新たなプラットフォームでは、ホストが登録をすれば「時間貸し」+「宿泊」の2通りの貸し出し方法が、1つの管理画面でできるようになる。運用例では、民泊新法の年間民泊日数の上限が180日なので、残りの185日を時間貸しで登録すれば、効率的で合法な運営ができる。

【サービス概要】
名称:スペースマーケットSTAY
URL:https://stay.spacemarket.com
今後の流れ:
・第1弾=民泊ホストの事前登録受付、弁護士監修「民泊ガイド」スタート
・第2弾=民泊施設提供者の登録受付(2017年秋予定)
・第3弾=民泊新法施行に合わせ、民泊仲介サービスを開始(2018年6月までに予定)

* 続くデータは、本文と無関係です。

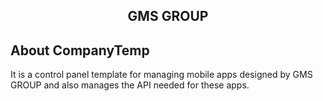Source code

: <h2 align="center">GMS GROUP</h2>



## About CompanyTemp

It is a control panel template for managing mobile apps designed by GMS GROUP and also manages the
API needed for these apps.
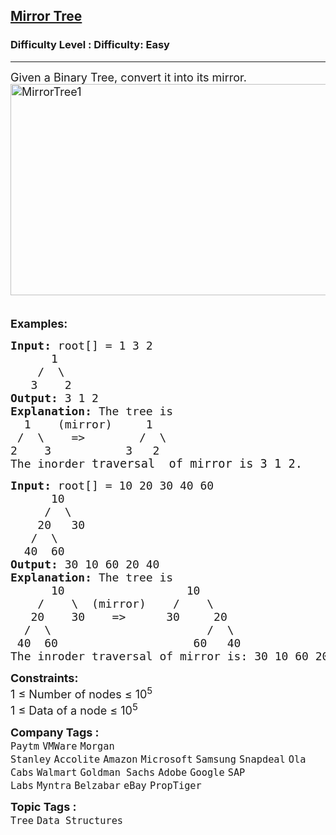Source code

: <h2><a href="https://www.geeksforgeeks.org/problems/mirror-tree/1?page=1&difficulty%5B%5D=0&category%5B%5D=Tree&sortBy=submissions">Mirror Tree</a></h2><h3>Difficulty Level : Difficulty: Easy</h3><hr><div class="problems_problem_content__Xm_eO"><p><span style="font-size: 18px;">Given a Binary Tree, convert it into its mirror.<br><img class="aligncenter size-full wp-image-663" style="height: 338px; width: 591px;" title="MirrorTree1" src="https://contribute.geeksforgeeks.org/wp-content/uploads/mirrortrees.jpg" alt="MirrorTree1">&nbsp;&nbsp;&nbsp;&nbsp;&nbsp;&nbsp;&nbsp;&nbsp;&nbsp;&nbsp;&nbsp;&nbsp;</span></p>
<p><span style="font-size: 18px;"><strong>Examples:</strong></span></p>
<pre><span style="font-size: 18px;"><strong>Input: </strong>root[] = 1 3 2
      1
&nbsp;   /  \
&nbsp;  3    2
<strong>Output: </strong>3 1 2<strong>
Explanation: </strong>The tree is
&nbsp;&nbsp;1&nbsp;&nbsp;  (mirror)     1
 /&nbsp;&nbsp;\&nbsp;&nbsp;  =&gt;&nbsp;&nbsp;&nbsp;&nbsp;&nbsp;   /&nbsp; \
2&nbsp;&nbsp;&nbsp; 3&nbsp;&nbsp;&nbsp;&nbsp;&nbsp;&nbsp;&nbsp;&nbsp;&nbsp;  3&nbsp;  2
The inorder </span><span style="font-size: 14pt;">traversal  of mirror is 3 1 2.</span></pre>
<pre><span style="font-size: 18px;"><strong>Input: </strong>root[] = 10 20 30 40 60
      10
&nbsp;    /  \
&nbsp;   20   30
&nbsp;  /  \
&nbsp; 40  60
<strong>Output: </strong>30 10 60 20 40<strong>
Explanation: </strong>The tree is
&nbsp;&nbsp;&nbsp;&nbsp;&nbsp; 10&nbsp;&nbsp;&nbsp;&nbsp;&nbsp;&nbsp;&nbsp;&nbsp;&nbsp;&nbsp;&nbsp;&nbsp;&nbsp;&nbsp;    10
&nbsp;&nbsp;  /&nbsp;&nbsp;&nbsp;&nbsp;\&nbsp;&nbsp;(mirror)    /&nbsp;&nbsp;&nbsp; \
&nbsp;  20&nbsp;&nbsp;&nbsp; 30&nbsp;&nbsp;&nbsp; =&gt; &nbsp;    30&nbsp;&nbsp;&nbsp;  20
&nbsp; /&nbsp;&nbsp;\&nbsp;&nbsp;&nbsp;&nbsp;&nbsp;&nbsp;&nbsp;&nbsp;&nbsp;&nbsp;&nbsp;&nbsp;&nbsp;&nbsp;&nbsp;        /&nbsp;&nbsp;\
&nbsp;40&nbsp; 60&nbsp;&nbsp;&nbsp;&nbsp;&nbsp;&nbsp;&nbsp;&nbsp;&nbsp;&nbsp;&nbsp;&nbsp;&nbsp;&nbsp;&nbsp;&nbsp;    60 &nbsp;&nbsp;40
The inroder traversal of mirror is: 30 10 60 20 40.</span></pre>
<p><span style="font-size: 18px;"><strong>Constraints:</strong><br>1 ≤ Number of nodes ≤ 10<sup>5</sup><br>1 ≤ Data of a node ≤ 10<sup>5</sup></span></p></div><p><span style=font-size:18px><strong>Company Tags : </strong><br><code>Paytm</code>&nbsp;<code>VMWare</code>&nbsp;<code>Morgan Stanley</code>&nbsp;<code>Accolite</code>&nbsp;<code>Amazon</code>&nbsp;<code>Microsoft</code>&nbsp;<code>Samsung</code>&nbsp;<code>Snapdeal</code>&nbsp;<code>Ola Cabs</code>&nbsp;<code>Walmart</code>&nbsp;<code>Goldman Sachs</code>&nbsp;<code>Adobe</code>&nbsp;<code>Google</code>&nbsp;<code>SAP Labs</code>&nbsp;<code>Myntra</code>&nbsp;<code>Belzabar</code>&nbsp;<code>eBay</code>&nbsp;<code>PropTiger</code>&nbsp;<br><p><span style=font-size:18px><strong>Topic Tags : </strong><br><code>Tree</code>&nbsp;<code>Data Structures</code>&nbsp;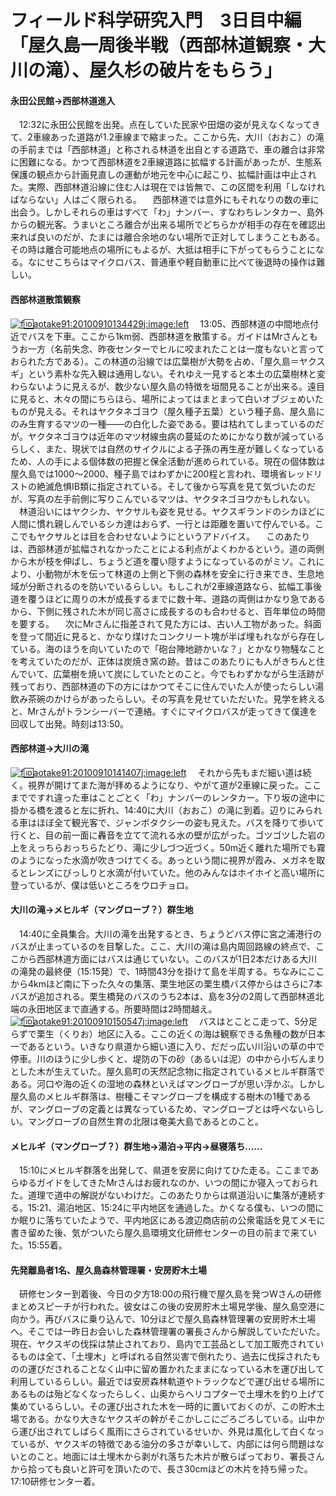 # フィールド科学研究入門　3日目中編「屋久島一周後半戦（西部林道観察・大川の滝）、屋久杉の破片をもらう」

<div class="section">

#### 永田公民館→西部林道進入

　12:32に永田公民館を出発。点在していた民家や田畑の姿が見えなくなってきて、2車線あった道路が1.2車線まで縮まった。ここから先、大川（おおこ）の滝の手前までは「西部林道」と称される林道を出自とする道路で、車の離合は非常に困難になる。かつて西部林道を2車線道路に拡幅する計画があったが、生態系保護の観点から計画見直しの運動が地元を中心に起こり、拡幅計画は中止された。実際、西部林道沿線に住む人は現在では皆無で、この区間を利用「しなければならない」人はごく限られる。 　西部林道では意外にもそれなりの数の車に出会う。しかしそれらの車はすべて「わ」ナンバー、すなわちレンタカー、島外からの観光客。うまいところ離合が出来る場所でどちらかが相手の存在を確認出来れば良いのだが、たまには離合余地のない場所で正対してしまうこともある。その時は離合可能地点の場所にもよるが、大抵は相手に下がってもらうことになる。なにせこちらはマイクロバス、普通車や軽自動車に比べて後退時の操作は難しい。

#### 西部林道散策観察

[![f:id:aotake91:20100910134429j:image:left](http://cdn-ak.f.st-hatena.com/images/fotolife/a/aotake91/20100910/20100910134429.jpg "f:id:aotake91:20100910134429j:image:left")](http://f.hatena.ne.jp/aotake91/20100910134429) 　13:05、西部林道の中間地点付近でバスを下車。ここから1km弱、西部林道を散策する。ガイドはMrさんともうお一方（名前失念、昨夜センターでヒルに咬まれたことは一度もないと言っておられた方である）。この林道の沿線では広葉樹が大勢を占め、「屋久島＝ヤクスギ」という素朴な先入観は通用しない。それゆえ一見すると本土の広葉樹林と変わらないように見えるが、数少ない屋久島の特徴を垣間見ることが出来る。遠目に見ると、木々の間にちらほら、場所によってはまとまって白いオブジェめいたものが見える。それはヤクタネゴヨウ（屋久種子五葉）という種子島、屋久島にのみ生育するマツの一種――の白化した姿である。要は枯れてしまっているのだが。ヤクタネゴヨウは近年のマツ材線虫病の蔓延のためにかなり数が減っているらしく、また、現状では自然のサイクルによる子孫の再生産が難しくなっているため、人の手による個体数の把握と保全活動が進められている。現在の個体数は屋久島では1000～2000、種子島ではわずかに200程と言われ、環境省レッドリストの絶滅危惧IB類に指定されている。そして後から写真を見て気づいたのだが、写真の左手前側に写りこんでいるマツは、ヤクタネゴヨウかもしれない。 　林道沿いにはヤクシカ、ヤクサルも姿を見せる。ヤクスギランドのシカほどに人間に慣れ親しんでいるシカ達はおらず、一行とは距離を置いて佇んでいる。ここでもヤクサルとは目を合わせないようにというアドバイス。 　このあたりは、西部林道が拡幅されなかったことによる利点がよくわかるという。道の両側から木が枝を伸ばし、ちょうど道を覆い隠すようになっているのがミソ。これにより、小動物が木を伝って林道の上側と下側の森林を安全に行き来でき、生息地域が分断されるのを防いでいるらしい。もしこれが2車線道路なら、拡幅工事後道を覆うほどに周りの木が成長するまでに数十年、道路の両側はかなり急であるから、下側に残された木が同じ高さに成長するのも合わせると、百年単位の時間を要する。 　次にMrさんに指差されて見た方には、古い人工物があった。斜面を登って間近に見ると、かなり煤けたコンクリート塊が半ば埋もれながら存在している。海のほうを向いていたので「砲台陣地跡かいな？」とかなり物騒なことを考えていたのだが、正体は炭焼き窯の跡。昔はこのあたりにも人がきちんと住んでいて、広葉樹を焼いて炭にしていたとのこと。今でもわずかながら生活跡が残っており、西部林道の下の方にはかつてそこに住んでいた人が使ったらしい湯飲み茶碗のかけらがあったらしい。その写真を見せていただいた。見学を終えると、Mrさんがトランシーバーで連絡。すぐにマイクロバスが走ってきて僕達を回収して出発。時刻は13:50。

#### 西部林道→大川の滝

[![f:id:aotake91:20100910141407j:image:left](http://cdn-ak.f.st-hatena.com/images/fotolife/a/aotake91/20100910/20100910141407.jpg "f:id:aotake91:20100910141407j:image:left")](http://f.hatena.ne.jp/aotake91/20100910141407) 　それから先もまだ細い道は続く。視界が開けてまた海が拝めるようになり、やがて道が2車線に戻った。ここまでですれ違った車はことごとく「わ」ナンバーのレンタカー。下り坂の途中に掛かる橋を渡ると左に折れ、14:40に大川（おおこ）の滝に到着。辺りにみられる車はほぼ全て観光客で、ジャンボタクシーの姿も見えた。バスを降りて歩いて行くと、目の前一面に轟音を立てて流れる水の壁が広がった。ゴツゴツした岩の上をえっちらおっちらたどり、滝に少しづつ近づく。50m近く離れた場所でも霧のようになった水滴が吹きつけてくる。あっという間に視界が霞み、メガネを取るとレンズにびっしりと水滴が付いていた。他のみんなはホイホイと高い場所に登っているが、僕は低いところをウロチョロ。

#### 大川の滝→メヒルギ（マングローブ？）群生地

　14:40に全員集合。大川の滝を出発するとき、ちょうどバス停に宮之浦港行のバスが止まっているのを目撃した。ここ、大川の滝は島内周回路線の終点で、ここから西部林道方面にはバスは通じていない。このバスが1日2本だけある大川の滝発の最終便（15:15発）で、1時間43分を掛けて島を半周する。ちなみにここから4kmほど南に下った久々の集落、栗生地区の栗生橋バス停からはさらに7本バスが追加される。栗生橋発のバスのうち2本は、島を3分の2周して西部林道北端の永田地区まで直通する。所要時間は2時間越え。 [![f:id:aotake91:20100910150547j:image:left](http://cdn-ak.f.st-hatena.com/images/fotolife/a/aotake91/20100910/20100910150547.jpg "f:id:aotake91:20100910150547j:image:left")](http://f.hatena.ne.jp/aotake91/20100910150547) 　バスはとことこ走って、5分足らずで栗生（くりお）地区に入る。ここの近くの海は観察できる魚種の数が日本一であるという。いきなり県道から細い道に入り、だだっ広い川沿いの草の中で停車。川のほうに少し歩くと、堤防の下の砂（あるいは泥）の中から小ぢんまりとした木が生えていた。屋久島町の天然記念物に指定されているメヒルギ群落である。河口や海の近くの湿地の森林といえばマングローブが思い浮かぶ。しかし屋久島のメヒルギ群落は、樹種こそマングローブを構成する樹木の1種であるが、マングローブの定義とは異なっているため、マングローブとは呼べないらしい。マングローブの自然生育の北限は奄美大島であるとのこと。

#### メヒルギ（マングローブ？）群生地→湯泊→平内→昼寝落ち……

　15:10にメヒルギ群落を出発して、県道を安房に向けてひた走る。ここまであらゆるガイドをしてきたMrさんはお疲れなのか、いつの間にか寝入っておられた。道理で道中の解説がないわけだ。このあたりからは県道沿いに集落が連続する。15:21、湯泊地区、15:24に平内地区を通過した。かくなる僕も、いつの間にか眠りに落ちていたようで、平内地区にある渡辺商店前の公衆電話を見てメモに書き留めた後、気がついたら屋久島環境文化研修センターの目の前まで来ていた。15:55着。

#### 先発離島者1名、屋久島森林管理署・安房貯木土場

　研修センター到着後、今日の夕方18:00の飛行機で屋久島を発つWさんの研修まとめスピーチが行われた。彼女はこの後の安房貯木土場見学後、屋久島空港に向かう。再びバスに乗り込んで、10分ほどで屋久島森林管理署の安房貯木土場へ。そこでは一昨日お会いした森林管理署の署長さんから解説していただいた。現在、ヤクスギの伐採は禁止されており、島内で工芸品として加工販売されているものは全て、「土埋木」と呼ばれる自然災害で倒れたり、過去に伐採されたものの運びだされることなく山中に留め置かれたままになっている木を運び出して利用しているらしい。最近では安房森林軌道やトラックなどで運び出せる場所にあるものは殆どなくなったらしく、山奥からヘリコプターで土埋木を釣り上げて集めているらしい。その運び出された木を一時的に置いておくのが、この貯木土場である。かなり大きなヤクスギの幹がそこかしこにごろごろしている。山中から運び出されてしばらく風雨にさらされているせいか、外見は風化して白くなっているが、ヤクスギの特徴である油分の多さが幸いして、内部には何ら問題はないとのこと。地面には土埋木から剥がれ落ちた木片が散らばっており、署長さんから拾っても良いと許可を頂いたので、長さ30cmほどの木片を持ち帰った。17:10研修センター着。</div>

スペースマーケットでは、宿泊事業に関しても積極的に展開している。地方自治体と連携し、全国の遊休資産の利活用を推進している。島原市(長崎県)と共同で実施した島原城での創造的なグランピング宿泊イベントを実施している。さらに同社では、民泊のトラブルに備え、損害保険ジャパン日本興亜と連携。2016年6月末から最大1億円(自己負担10万円)の補償制度をスタートさせた。

同社ではユニーク施設などの時間貸し事業に加え、民泊事業への本格参入で新たな事業を展開し、顧客満足度を高めていく。